Thanks @John for taking the time to diagnose the issue and for offering the insights into the unnecessary and costly setContext() calls, including the background on the CPU-GPU interactions. Codea had been a great platform for me to explore my hobby of coding fractal-based landscapes and simulations, which sometimes require manipulating pixels in multiple image maps simultaneously, and the background you have provided will guide me towards more efficient development moving forward.

@dave1707 cool, I’ll have to check that one out

@rvmott No worries, I think it’s pretty interesting when we run into some quirky hardware differences like this.

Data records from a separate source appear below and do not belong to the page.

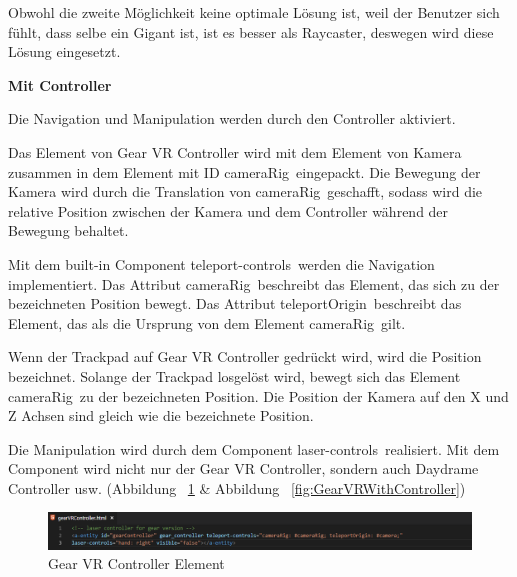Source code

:   Obwohl die zweite Möglichkeit keine optimale Lösung ist, weil der Benutzer sich fühlt, dass selbe ein Gigant ist, ist es besser als Raycaster, deswegen wird diese Lösung eingesetzt. 
  
  \textbf{Mit Controller}
  
  Die Navigation und Manipulation werden durch den Controller aktiviert.
  
  Das Element von Gear VR Controller wird mit dem Element von Kamera zusammen in dem Element mit ID \glqq cameraRig\grqq\ eingepackt. Die Bewegung der Kamera wird durch die Translation von \glqq cameraRig\grqq\ geschafft, sodass wird die relative Position zwischen der Kamera und dem Controller während der Bewegung behaltet.
  
  Mit dem built-in Component \glqq teleport-controls\grqq\ werden die Navigation implementiert. Das Attribut \glqq cameraRig\grqq\ beschreibt das Element, das sich zu der bezeichneten Position bewegt. Das Attribut \glqq teleportOrigin\grqq\ beschreibt das Element, das als die Ursprung von dem Element \glqq cameraRig\grqq\ gilt.
  
  Wenn der Trackpad auf Gear VR Controller gedrückt wird, wird die Position bezeichnet. Solange der Trackpad losgelöst wird, bewegt sich das Element \glqq cameraRig\grqq\ zu der bezeichneten Position. Die Position der Kamera auf den X und Z Achsen sind gleich wie die bezeichnete Position.
  
  Die Manipulation wird durch dem Component \glqq laser-controls\grqq\ realisiert. Mit dem Component wird nicht nur der Gear VR Controller, sondern auch Daydrame Controller usw. (Abbildung ~\ref{fig:GearVRControllerElement} \& Abbildung ~\ref{fig:GearVRWithController})
  
\begin{figure}[ht]
\vspace*{0.3cm}
\centering
\includegraphics[width=\textwidth]{images/gearVRControllerElement.png}
\caption[Gear VR Controller Element]{Gear VR Controller Element}
\label{fig:GearVRControllerElement} 
\end{figure}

I’ve done a bunch of tests with Codea 4 using compute shaders, which would let you run something like this in realtime. I’ve got an implementation of the Jump flood algorithm (JFA) for calculating signed distance fields which I use for drawing outlines in the scene editor

Some info: https://blog.demofox.org/2016/02/29/fast-voronoi-diagrams-and-distance-dield-textures-on-the-gpu-with-the-jump-flooding-algorithm/

It can also be done with regular shaders in Codea 3.x, it’s just using the rasterisation pipeline instead

@john M1 Max? How are you doing that?